La Kenya Footballers Welfare Association m'a beaucoup soutenu et m'a encouragé à reprendre le football. Mais je pense qu'à l'échelle mondiale, la question des joueurs et joueuses intersexes n'est pas particulièrement à l'ordre du jour. De nombreuses personnes croient, à tort, qu'elle est couverte par les questions des droits des personnes LGBTQIA+. Ils nous catégorisent sans connaître notre souffrance, sans savoir qu'il y a cette condition unique qui est innée.
Je m'occupe également de mobiliser la communauté. Nous allons à la rencontre des différentes communautés pour les sensibiliser aux questions relatives à l'intersexualité et à l'intersexualité dans le sport. Le Kenya est l'un des premiers pays d'Afrique, et même du monde, à reconnaître les droits des personnes intersexes.
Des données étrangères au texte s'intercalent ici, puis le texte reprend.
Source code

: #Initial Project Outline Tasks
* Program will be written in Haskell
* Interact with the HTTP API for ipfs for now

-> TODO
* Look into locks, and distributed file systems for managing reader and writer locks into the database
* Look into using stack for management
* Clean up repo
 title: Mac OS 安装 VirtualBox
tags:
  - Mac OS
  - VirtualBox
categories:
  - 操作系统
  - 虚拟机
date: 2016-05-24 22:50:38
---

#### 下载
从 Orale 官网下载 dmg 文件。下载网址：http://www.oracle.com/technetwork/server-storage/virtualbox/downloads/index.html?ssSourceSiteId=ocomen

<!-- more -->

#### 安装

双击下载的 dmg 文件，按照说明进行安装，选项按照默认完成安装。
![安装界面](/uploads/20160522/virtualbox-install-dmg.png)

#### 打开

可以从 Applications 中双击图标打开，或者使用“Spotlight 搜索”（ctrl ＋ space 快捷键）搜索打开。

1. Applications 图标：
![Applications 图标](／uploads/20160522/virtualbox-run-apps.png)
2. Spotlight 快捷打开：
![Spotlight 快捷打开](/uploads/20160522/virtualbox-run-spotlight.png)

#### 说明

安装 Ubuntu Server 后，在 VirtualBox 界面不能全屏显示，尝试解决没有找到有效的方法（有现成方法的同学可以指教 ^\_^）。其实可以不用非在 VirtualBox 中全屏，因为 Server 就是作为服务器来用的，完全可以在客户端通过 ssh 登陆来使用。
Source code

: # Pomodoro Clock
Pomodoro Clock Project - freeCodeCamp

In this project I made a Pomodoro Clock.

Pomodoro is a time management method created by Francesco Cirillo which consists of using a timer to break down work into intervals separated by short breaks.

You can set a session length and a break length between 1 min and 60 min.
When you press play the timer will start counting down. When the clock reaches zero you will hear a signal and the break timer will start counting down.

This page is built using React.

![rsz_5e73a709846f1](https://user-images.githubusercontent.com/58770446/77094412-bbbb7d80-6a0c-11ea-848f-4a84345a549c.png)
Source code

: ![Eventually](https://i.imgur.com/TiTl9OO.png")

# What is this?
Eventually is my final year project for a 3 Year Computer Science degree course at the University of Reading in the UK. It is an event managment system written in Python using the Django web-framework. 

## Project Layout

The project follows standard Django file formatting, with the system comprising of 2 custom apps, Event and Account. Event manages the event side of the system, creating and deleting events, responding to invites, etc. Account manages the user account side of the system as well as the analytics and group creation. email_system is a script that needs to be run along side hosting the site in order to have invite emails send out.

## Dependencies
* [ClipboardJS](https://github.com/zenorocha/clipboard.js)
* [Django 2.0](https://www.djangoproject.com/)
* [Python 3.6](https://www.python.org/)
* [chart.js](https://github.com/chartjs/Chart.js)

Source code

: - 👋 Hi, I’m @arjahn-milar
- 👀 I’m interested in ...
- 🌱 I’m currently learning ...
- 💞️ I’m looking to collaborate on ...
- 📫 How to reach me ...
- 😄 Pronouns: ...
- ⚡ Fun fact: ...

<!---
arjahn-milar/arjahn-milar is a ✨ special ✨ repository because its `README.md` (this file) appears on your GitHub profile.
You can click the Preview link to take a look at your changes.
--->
En 2019, les intersexes ont été inclus dans un recensement, ce qui nous a permis de faire avancer les choses puisque nous avons été reconnus par le gouvernement. Les enfants intersexes ont également été reconnus par la Loi sur les enfants de 2022.
Je crée également des espaces sûrs pour que d'autres personnes puissent parler de leur intersexualité, de choses comme le fait d'être déshabillé de force en public ou d'être ignoré par leur famille. Nous leur offrons un lieu de parole et un abri. Ces espaces sûrs ont encouragé d'autres joueurs et joueuses intersexes à faire leur coming out. Dans cette entreprise, je collabore avec une association appelée Jinsiangu.
Je gagne un peu d'argent en jouant au football dans la Women's Premier League pour les Kenya Police Bullets. Je possède également une boutique en ligne où je vends des vêtements que je crée. J'ai une petite imprimerie grâce à laquelle j'offre aux personnes intersexes la possibilité d'acquérir des compétences non techniques afin de leur donner une meilleure chance de gagner leur vie. Iels ont souvent du mal à trouver un emploi et en leur apportant des compétences, j'espère qu'iels auront plus de chances d'en trouver un.
Être nommé.e au Prix du mérite de la FIFPRO signifie beaucoup. Quand j'ai commencé, je pensais que j'étais seul.e. Mais le fait d'être récompensé.e par un prix comme le Prix du mérite montre que je ne le suis pas. Cela me donne du courage. Cela me donne l'espoir qu'au moins quelque chose est fait et que quelqu'un a apprécié ce que je fais.